Intanto l’attesa e l’attrazione della festa sono una prova evidente del bisogno di fuga dal reale. Dall’isolamento, dalla fatica e dalla stanchezza di vivere che il popolo ha per instaurare rapporti che fuoriescono dal quotidiano. Per evadere dalla noia, per dimenticare l’assillo dei doveri, delle scadenze e delle responsabilità. La festa è un potente sedativo dei naturali controlli; è un eccitante che stimola la curiosità, sprona il gusto dell’avventura e accende il desiderio di tentare la fortuna e di cedere all’edonismo; la ricerca di siffatte evasioni cui la gente di qui non rinuncia è un aspetto del suo essere, ma anche un capitolo del patrimonio della sua civiltà. Le date nelle quali quello spirito di vita e di trasgressione si esprime sono diffuse a macchia di leopardo per l’intero calendario. A Capodanno, l’anno vecchio sottoforma di un fantoccio, abbigliato come il signore della buona società del tempo andato, viene dannato al fuoco insieme con la valigia dei giorni passati e le fiamme vengono appiccate anche il primo giorno di Carnevale, che coincide con S. Antonio te lu porcu, alle “focareddhe“, a propiziare la speranza dei nuovi raccolti.

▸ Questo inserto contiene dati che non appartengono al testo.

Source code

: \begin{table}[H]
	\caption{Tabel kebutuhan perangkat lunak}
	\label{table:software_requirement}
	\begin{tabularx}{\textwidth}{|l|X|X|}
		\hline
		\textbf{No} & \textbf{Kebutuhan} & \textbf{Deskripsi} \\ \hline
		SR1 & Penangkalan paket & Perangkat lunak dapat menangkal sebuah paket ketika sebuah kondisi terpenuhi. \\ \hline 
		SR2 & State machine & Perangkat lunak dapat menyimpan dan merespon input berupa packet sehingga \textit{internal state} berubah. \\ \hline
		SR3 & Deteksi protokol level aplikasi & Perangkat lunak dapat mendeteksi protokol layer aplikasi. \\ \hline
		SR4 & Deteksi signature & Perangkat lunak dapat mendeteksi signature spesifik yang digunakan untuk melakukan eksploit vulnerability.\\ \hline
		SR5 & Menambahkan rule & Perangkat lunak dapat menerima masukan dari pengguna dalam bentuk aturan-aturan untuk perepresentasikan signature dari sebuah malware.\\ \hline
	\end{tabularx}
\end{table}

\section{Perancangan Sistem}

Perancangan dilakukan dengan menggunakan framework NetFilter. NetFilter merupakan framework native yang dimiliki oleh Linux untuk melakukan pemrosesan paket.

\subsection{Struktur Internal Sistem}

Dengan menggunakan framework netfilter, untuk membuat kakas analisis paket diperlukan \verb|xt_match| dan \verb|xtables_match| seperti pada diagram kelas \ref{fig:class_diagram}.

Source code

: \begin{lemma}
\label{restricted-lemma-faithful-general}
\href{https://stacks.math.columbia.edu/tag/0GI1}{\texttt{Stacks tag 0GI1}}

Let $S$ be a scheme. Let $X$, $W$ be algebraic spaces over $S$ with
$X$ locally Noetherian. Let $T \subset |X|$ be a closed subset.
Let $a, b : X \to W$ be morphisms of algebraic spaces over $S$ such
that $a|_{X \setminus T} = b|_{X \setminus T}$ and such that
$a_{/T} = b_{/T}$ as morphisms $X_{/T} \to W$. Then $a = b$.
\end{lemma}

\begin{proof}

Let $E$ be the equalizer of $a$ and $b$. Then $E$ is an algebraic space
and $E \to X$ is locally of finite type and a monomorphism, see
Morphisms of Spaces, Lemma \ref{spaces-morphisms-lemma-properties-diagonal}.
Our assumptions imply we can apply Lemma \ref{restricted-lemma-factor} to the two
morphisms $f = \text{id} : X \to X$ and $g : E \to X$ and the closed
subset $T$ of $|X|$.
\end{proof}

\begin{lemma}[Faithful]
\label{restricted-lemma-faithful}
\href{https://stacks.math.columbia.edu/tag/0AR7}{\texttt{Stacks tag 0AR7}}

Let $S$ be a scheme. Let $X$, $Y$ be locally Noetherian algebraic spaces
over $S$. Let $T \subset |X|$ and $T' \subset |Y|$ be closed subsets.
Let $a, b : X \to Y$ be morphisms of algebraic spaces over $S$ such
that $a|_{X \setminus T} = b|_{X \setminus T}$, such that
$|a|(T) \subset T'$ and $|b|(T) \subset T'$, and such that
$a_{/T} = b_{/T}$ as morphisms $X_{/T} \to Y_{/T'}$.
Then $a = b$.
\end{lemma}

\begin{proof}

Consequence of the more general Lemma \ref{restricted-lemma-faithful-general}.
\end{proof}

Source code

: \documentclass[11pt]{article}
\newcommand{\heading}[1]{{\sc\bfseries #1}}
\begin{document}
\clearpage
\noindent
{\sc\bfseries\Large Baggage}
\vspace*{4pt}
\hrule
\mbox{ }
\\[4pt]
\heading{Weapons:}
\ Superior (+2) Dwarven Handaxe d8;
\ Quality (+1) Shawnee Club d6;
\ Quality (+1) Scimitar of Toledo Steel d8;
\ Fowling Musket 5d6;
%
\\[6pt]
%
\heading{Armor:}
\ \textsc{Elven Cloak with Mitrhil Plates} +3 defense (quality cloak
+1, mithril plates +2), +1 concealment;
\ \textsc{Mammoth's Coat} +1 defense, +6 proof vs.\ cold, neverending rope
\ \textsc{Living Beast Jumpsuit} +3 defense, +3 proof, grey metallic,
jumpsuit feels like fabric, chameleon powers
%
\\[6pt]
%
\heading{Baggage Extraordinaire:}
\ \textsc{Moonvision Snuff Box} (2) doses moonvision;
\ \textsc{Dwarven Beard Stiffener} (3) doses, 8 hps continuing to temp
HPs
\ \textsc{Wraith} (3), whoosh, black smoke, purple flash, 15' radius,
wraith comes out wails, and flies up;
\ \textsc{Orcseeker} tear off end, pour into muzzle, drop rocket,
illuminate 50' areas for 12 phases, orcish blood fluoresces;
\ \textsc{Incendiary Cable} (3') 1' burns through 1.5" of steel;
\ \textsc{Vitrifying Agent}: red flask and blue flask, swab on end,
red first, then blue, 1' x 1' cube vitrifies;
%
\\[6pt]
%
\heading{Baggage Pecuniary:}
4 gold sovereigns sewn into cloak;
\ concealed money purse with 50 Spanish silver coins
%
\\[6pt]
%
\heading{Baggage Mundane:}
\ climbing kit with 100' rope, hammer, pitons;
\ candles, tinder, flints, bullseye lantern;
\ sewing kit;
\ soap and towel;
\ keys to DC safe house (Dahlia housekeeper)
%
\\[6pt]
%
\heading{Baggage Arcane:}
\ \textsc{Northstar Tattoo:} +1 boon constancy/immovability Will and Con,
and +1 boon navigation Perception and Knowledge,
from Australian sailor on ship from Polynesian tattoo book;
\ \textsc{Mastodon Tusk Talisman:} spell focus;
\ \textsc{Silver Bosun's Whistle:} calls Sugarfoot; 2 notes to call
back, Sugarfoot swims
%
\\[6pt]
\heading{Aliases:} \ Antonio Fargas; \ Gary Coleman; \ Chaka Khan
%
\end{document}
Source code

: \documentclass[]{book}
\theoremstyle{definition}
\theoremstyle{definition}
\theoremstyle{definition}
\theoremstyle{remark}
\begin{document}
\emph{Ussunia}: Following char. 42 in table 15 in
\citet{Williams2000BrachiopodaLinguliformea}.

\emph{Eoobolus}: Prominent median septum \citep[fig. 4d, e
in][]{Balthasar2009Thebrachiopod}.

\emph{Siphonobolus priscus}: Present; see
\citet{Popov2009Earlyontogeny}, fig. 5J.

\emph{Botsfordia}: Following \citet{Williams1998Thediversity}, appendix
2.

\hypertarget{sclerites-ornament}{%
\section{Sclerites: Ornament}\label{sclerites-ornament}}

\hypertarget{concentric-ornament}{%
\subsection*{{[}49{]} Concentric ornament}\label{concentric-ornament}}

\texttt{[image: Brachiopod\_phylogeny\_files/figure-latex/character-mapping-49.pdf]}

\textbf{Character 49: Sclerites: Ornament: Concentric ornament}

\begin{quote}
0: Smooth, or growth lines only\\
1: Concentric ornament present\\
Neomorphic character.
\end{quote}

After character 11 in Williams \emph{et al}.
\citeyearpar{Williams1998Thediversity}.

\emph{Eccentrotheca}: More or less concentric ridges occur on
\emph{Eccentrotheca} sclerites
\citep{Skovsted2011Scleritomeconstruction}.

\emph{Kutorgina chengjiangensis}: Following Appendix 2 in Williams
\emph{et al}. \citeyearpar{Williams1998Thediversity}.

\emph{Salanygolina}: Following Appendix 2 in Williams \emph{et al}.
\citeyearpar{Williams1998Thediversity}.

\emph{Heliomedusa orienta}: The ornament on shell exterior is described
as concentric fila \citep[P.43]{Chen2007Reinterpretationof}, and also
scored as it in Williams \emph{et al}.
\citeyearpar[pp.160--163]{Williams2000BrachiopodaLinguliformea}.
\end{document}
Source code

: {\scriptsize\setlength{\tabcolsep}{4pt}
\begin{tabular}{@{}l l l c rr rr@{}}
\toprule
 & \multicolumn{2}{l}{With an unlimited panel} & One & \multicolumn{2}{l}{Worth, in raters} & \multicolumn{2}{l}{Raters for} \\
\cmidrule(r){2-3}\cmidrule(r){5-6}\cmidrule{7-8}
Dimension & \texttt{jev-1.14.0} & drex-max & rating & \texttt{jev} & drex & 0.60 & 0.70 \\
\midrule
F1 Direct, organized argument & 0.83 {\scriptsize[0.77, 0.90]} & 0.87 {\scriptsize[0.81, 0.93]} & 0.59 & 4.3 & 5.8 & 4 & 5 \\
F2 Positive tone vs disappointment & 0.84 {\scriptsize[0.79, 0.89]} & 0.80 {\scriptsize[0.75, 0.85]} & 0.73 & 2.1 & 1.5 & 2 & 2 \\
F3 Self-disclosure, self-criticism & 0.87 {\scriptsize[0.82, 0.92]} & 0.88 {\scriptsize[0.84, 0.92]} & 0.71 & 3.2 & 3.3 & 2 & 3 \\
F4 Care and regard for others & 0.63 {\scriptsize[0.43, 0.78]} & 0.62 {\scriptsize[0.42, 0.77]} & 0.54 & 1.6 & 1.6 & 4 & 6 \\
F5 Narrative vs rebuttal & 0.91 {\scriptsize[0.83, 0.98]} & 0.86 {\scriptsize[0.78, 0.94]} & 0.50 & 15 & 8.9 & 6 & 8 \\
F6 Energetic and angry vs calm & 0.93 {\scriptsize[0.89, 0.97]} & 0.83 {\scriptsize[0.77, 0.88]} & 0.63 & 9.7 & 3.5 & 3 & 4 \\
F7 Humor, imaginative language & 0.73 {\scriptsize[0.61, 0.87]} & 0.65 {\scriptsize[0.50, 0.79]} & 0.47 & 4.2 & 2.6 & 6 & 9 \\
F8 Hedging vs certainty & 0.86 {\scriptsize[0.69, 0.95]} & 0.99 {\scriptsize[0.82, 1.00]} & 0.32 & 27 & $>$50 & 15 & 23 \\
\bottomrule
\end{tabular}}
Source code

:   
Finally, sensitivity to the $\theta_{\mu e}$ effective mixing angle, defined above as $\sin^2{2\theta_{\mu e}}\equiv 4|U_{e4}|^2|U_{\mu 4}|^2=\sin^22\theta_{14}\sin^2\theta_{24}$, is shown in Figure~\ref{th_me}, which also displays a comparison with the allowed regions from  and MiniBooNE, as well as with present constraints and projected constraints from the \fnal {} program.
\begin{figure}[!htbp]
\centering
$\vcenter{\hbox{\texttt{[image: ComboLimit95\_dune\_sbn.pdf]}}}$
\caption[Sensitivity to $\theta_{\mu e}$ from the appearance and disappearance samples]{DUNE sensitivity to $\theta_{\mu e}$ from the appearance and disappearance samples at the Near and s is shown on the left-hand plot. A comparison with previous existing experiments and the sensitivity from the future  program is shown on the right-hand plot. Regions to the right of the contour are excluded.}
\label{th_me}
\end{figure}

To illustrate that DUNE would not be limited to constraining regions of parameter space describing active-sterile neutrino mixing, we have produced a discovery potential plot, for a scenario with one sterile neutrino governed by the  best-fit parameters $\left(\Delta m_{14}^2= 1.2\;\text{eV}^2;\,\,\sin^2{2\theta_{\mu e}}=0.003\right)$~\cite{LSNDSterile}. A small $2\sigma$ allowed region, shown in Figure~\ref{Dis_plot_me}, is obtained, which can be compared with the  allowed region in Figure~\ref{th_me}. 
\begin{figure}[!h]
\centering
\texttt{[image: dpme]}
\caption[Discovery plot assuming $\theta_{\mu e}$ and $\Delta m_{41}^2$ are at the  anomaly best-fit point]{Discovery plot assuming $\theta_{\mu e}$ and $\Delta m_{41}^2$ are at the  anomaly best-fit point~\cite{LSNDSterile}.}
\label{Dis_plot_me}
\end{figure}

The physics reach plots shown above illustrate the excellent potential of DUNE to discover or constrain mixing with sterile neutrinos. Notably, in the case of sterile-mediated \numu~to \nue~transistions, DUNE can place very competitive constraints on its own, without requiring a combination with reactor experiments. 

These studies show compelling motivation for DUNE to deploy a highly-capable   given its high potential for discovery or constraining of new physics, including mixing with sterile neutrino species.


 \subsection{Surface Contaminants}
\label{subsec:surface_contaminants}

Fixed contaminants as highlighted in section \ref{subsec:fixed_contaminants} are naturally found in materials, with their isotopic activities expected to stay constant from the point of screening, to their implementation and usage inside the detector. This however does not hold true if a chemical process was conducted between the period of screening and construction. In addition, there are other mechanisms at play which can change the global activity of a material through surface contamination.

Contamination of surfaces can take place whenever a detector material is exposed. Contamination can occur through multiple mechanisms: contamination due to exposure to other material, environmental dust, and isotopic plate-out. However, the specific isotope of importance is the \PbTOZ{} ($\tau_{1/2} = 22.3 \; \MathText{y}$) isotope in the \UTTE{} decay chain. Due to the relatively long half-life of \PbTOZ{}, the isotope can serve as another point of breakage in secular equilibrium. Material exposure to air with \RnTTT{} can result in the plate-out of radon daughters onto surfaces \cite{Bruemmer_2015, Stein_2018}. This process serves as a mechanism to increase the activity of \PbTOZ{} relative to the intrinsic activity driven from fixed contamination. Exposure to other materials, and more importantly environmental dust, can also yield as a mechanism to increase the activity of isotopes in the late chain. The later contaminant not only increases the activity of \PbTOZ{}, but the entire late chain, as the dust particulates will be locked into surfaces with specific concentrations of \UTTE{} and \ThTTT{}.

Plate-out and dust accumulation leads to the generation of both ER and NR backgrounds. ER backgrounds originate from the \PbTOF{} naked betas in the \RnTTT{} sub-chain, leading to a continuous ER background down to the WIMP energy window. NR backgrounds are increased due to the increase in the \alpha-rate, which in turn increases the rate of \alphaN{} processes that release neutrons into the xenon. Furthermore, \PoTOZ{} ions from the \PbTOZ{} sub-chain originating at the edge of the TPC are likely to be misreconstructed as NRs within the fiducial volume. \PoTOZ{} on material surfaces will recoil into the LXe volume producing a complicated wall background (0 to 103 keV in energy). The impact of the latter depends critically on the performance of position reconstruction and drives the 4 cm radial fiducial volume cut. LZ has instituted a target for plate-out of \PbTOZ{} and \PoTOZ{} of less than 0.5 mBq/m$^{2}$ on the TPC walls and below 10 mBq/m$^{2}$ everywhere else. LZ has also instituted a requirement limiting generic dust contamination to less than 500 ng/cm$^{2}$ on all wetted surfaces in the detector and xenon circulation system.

Quando poi muore il Carnevale
che, un tempo, si esprimeva in redazioni che a Gallipoli fecero meritare il secondo posto dopo Putignano nella graduatoria dei centri pugliesi sensibili alle feste mascherate e ai cortei dei carri, si fa grande compianto della maschera locale, lu titoru, che è la parodia dell’uomo ordinario, di ogni giorno, di ogni strada, mentre, a fine della Quaresima, si appicca il fuoco alle caremme, che nepoti al Malladrone, sono le megere devote delle astinenze ed amiche delle rinunzie che, fino al giorno del rogo, sono state sospese su fili tesi da un capo all’altro delle viuzze del centro antico che, durante la settimana di Passione, partecipa con l’intensità di una città spagnola ai riti penitenziali che hanno il loro clou nei cortei processionali degli oratori e delle fratellanze loro.
Quando anche la Pasqua è passata
sono soltanto ricordi le processioni che ai 19 di gennaio e ai 5 di febbraio hanno portato in processione dalla Cattedrale e per gli avvolti meandri del suo tessuto antico gli argentei busti settecenteschi dei protettori Sebastiano ed Agata infiorati e rutilanti di luci.
L’estate alle porte e la città comincia a prepararsi a ricevere gli ospiti, quelli che vi tornano a villeggiare e i visitatori nuovi.
Per la Stagione, la città vive il suo momento più euforico e animato; i richiami allo svago sono tanti: dai bagni lungo l’arenile che dagli alberghi si allunga fino a S. Giovanni, alle occasioni e iniziative che sono intimamente legate al mare, come la cuccagna sull’acqua che segna l’apogeo della festa di S. Cristina (24 luglio) o come gli spettacoli, tra la kermesse delle sagre provinciali e la messinscena di notti mondane.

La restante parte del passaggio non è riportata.